Mysteries of God
Author: Webb, Clark D.
"Mysteries of God" is a scriptural phrase in which the word "mysteries" refers to knowledge about God that is often hidden from mortal understanding. It does not refer to something incomprehensible in principle. Like many people of other religions, Latter-day Saints deem a knowledge of some mysteries to be necessary (D&C 76:5-10), and acquire such knowledge in part through ordinances and in part through revelation (cf. TPJS, p. 324).
As found both in the Bible and in latter-day scripture, the term "mystery" describes a doctrine revealed only to the faithful but not given to the "world" or to the uninitiated. (Matt. 13:11; 1 Cor. 2:7; Eph. 3:1-7; 1 Ne. 10:11; D&C 42:61, 65).
The terms "mystery," "mysteries," "mystery of God," and "mysteries of Godliness" appear more than a dozen times in the New Testament, always with the sense of something known to God but unknown to humans who have not yet been divinely instructed. Although none of these terms appears in the Old Testament, the word "secrets" in Daniel 2:28("But there is a God in heaven that revealeth secrets") and the term "secret" in Amos 3:7("Surely the Lord God revealeth his secret unto his servants the prophets") are equivalent to "mysteries," especially because they are associated with divine revelation (cf. D&C 76:10).
The Book of Mormon prophet Nephi 1 (c. 570 B.C.) equated the plain and precious truths of the gospel with the mysteries of God, noting that those who were stiff-necked and hard of heart, including some members of his own family, found them difficult to believe. But the faithful accepted such truths willingly, under the heart-softening influence of the Holy Ghost (1 Ne. 2:11-16;10:17-22;15:1-11). Nephi and his followers believed that Jesus Christ would come, that men and women should be baptized and receive the Holy Ghost, and that God speaks to those who inquire, answering their prayers. In fact, Nephi cites his knowledge of these mysteries in the opening statement of his record as part of his qualification to write it (1 Ne. 1:1).

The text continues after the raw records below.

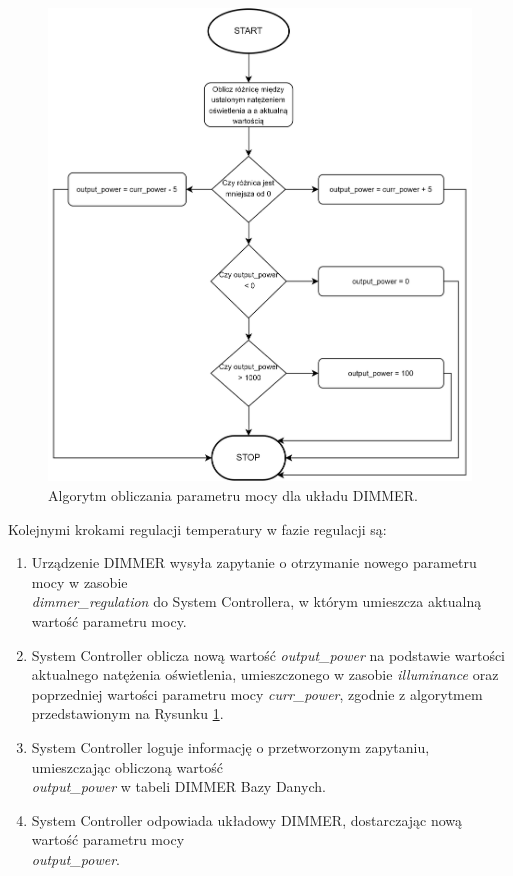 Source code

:             \begin{figure}[H]
                \centering
                \includegraphics[width=0.8\linewidth]{graphics/dimmer-block-diagram.png}
                \caption{Algorytm obliczania parametru mocy dla układu DIMMER.}
                \label{fig:seq-dimmer-algo}
            \end{figure}

            Kolejnymi krokami regulacji temperatury w fazie regulacji są:
            \begin{enumerate}
                \item Urządzenie DIMMER wysyła zapytanie o otrzymanie nowego parametru mocy w zasobie \\ \textit{dimmer\_regulation} do System Controllera, w którym umieszcza aktualną wartość parametru mocy.
                \item System Controller oblicza nową wartość \textit{output\_power} na podstawie wartości aktualnego natężenia oświetlenia, umieszczonego w zasobie \textit{illuminance} oraz poprzedniej wartości parametru mocy \textit{curr\_power}, zgodnie z algorytmem przedstawionym na Rysunku \ref{fig:seq-dimmer-algo}.
                \item System Controller loguje informację o przetworzonym zapytaniu, umieszczając obliczoną wartość \\ \textit{output\_power} w tabeli DIMMER Bazy Danych.
                \item System Controller odpowiada układowy DIMMER, dostarczając nową wartość parametru mocy \\ \textit{output\_power}.
            \end{enumerate}

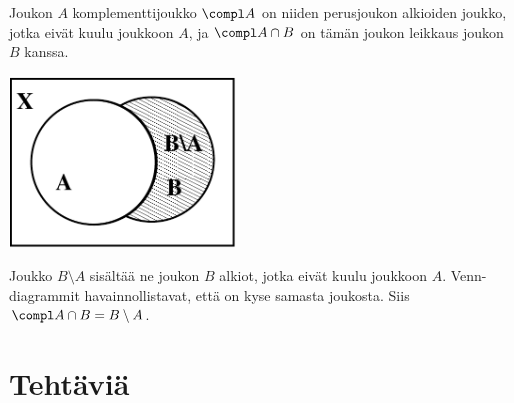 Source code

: Joukon $A$ komplementtijoukko $\compl A$ on niiden perusjoukon alkioiden joukko, jotka eivät kuulu joukkoon $A$, ja $\compl A\cap B$ on tämän joukon leikkaus joukon $B$ kanssa.


\begin{center}
\includegraphics[width=6cm]{kuvat/esim4-3_2}
\end{center}

Joukko $B \setminus A$ sisältää ne joukon $B$ alkiot, jotka eivät kuulu joukkoon $A$.
Venn-diagrammit havainnollistavat, että on kyse samasta joukosta. Siis $\compl A\cap B = B \setminus A$.


\newpage


\section*{Tehtäviä}

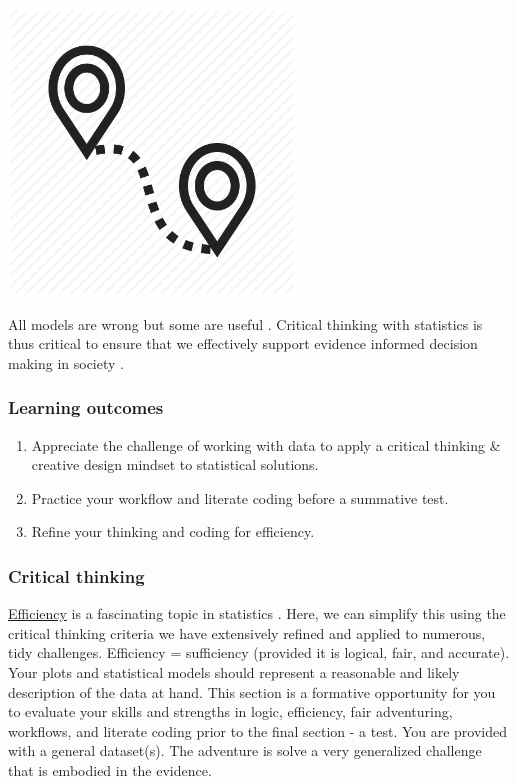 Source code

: \documentclass[
]{book}
\providecommand{\tightlist}{%
  \setlength{\itemsep}{0pt}\setlength{\parskip}{0pt}}
\begin{document}
\includegraphics[width=3in,height=\textheight]{./hackathon.png}

All models are wrong but some are useful \citep{RN6467, RN7258}. Critical thinking with statistics is thus critical to ensure that we effectively support evidence informed decision making in society \citep{RN6861, RN7180}.

\hypertarget{learning-outcomes-5}{%
\subsubsection*{Learning outcomes}\label{learning-outcomes-5}}

\begin{enumerate}
\def\labelenumi{\arabic{enumi}.}
\tightlist
\item
  Appreciate the challenge of working with data to apply a critical thinking \& creative design mindset to statistical solutions.\\
\item
  Practice your workflow and literate coding before a summative test.\\
\item
  Refine your thinking and coding for efficiency.
\end{enumerate}

\hypertarget{critical-thinking-4}{%
\subsubsection*{Critical thinking}\label{critical-thinking-4}}

\href{https://en.wikipedia.org/wiki/Efficiency_(statistics)}{Efficiency} is a fascinating topic in statistics \citep{RN7261, RN7260, RN7259}. Here, we can simplify this using the critical thinking criteria we have extensively refined and applied to numerous, tidy challenges. Efficiency = sufficiency (provided it is logical, fair, and accurate). Your plots and statistical models should represent a reasonable and likely description of the data at hand. This section is a formative opportunity for you to evaluate your skills and strengths in logic, efficiency, fair adventuring, workflows, and literate coding prior to the final section - a test. You are provided with a general dataset(s). The adventure is solve a very generalized challenge that is embodied in the evidence.
\end{document}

In latter-day scripture the word "mysteries" typically has three interrelated meanings. First, the mysteries consist of significant truths about God and his works. Second, faithful, obedient members of the Church will be given this sacred knowledge through revelation. Finally, those who are not made partakers of this special understanding will not attain the same glory as those who are. Understanding the mysteries of God is a gospel privilege for the reverent who serve God faithfully (D&C 76:1-10; cf. 1 Ne. 10:17-19; Moses 1:5).
The Prophet Joseph Smith was given the "keys of the mysteries and the revelations" (D&C 28:7;35:18) in connection with the Melchizedek Priesthood (D&C 84:19;107:18-19). Thus, obtaining the hidden truths is bound up with the power of the Melchizedek Priesthood, "which priesthood administereth the gospel and holdeth the key of the mysteries of the kingdom, even the key of the knowledge of God" (D&C 84:19).
Paradoxically, the term "mystery" encapsulates a dual meaning, both to reveal and to conceal. For the initiated, it designates something believable and understandable. For the nonbeliever its significance is obscure. In other words, the belief and faith of the potential knower determine in great part whether the knowledge is comprehensible or not (Alma 12:9-11).
The knowledge alluded to in the phrases "mysteries of God" or "mysteries of Godliness" may be received in ways other than exclusively verbal. Throughout history, divine knowledge also has been communicated in ceremonies, rites, purifications, and so on. Such is the case in the temples of the Latter-day Saints, where faithful members of the Church gain knowledge and understanding of heavenly truths as they receive ordinances by covenant.
The broad meaning of "Godliness" embraces the state of being like God, of approximating God's nature or qualities. The possibility is suggested in the so-called Law of the Harvest. Just as apple seeds produce apple trees, so the offspring of deity, human beings, when they are fully mature-that is, holy, knowledgeable and virtuous-are like their divine parents.
Jesus' statement in John 17:3,uttered as he petitioned his Father, takes on a more profound meaning in light of the scriptural references to the mysteries of God: "And this is life eternal, that they might know thee the only true God, and Jesus Christ, whom thou hast sent." The "knowing" to which the Savior refers is that higher knowledge often designated "the mysteries of God" or "the mysteries of Godliness."
Brown, Raymond E. The Semitic Background of the Term "Mystery" in the New Testament. Facet Books Biblical Series 21. Philadelphia, 1968.
Welch, John W. "The Calling of a Prophet." In The Book of Mormon: The Keystone Scripture, ed. P. Cheesman. Provo, Utah, 1988.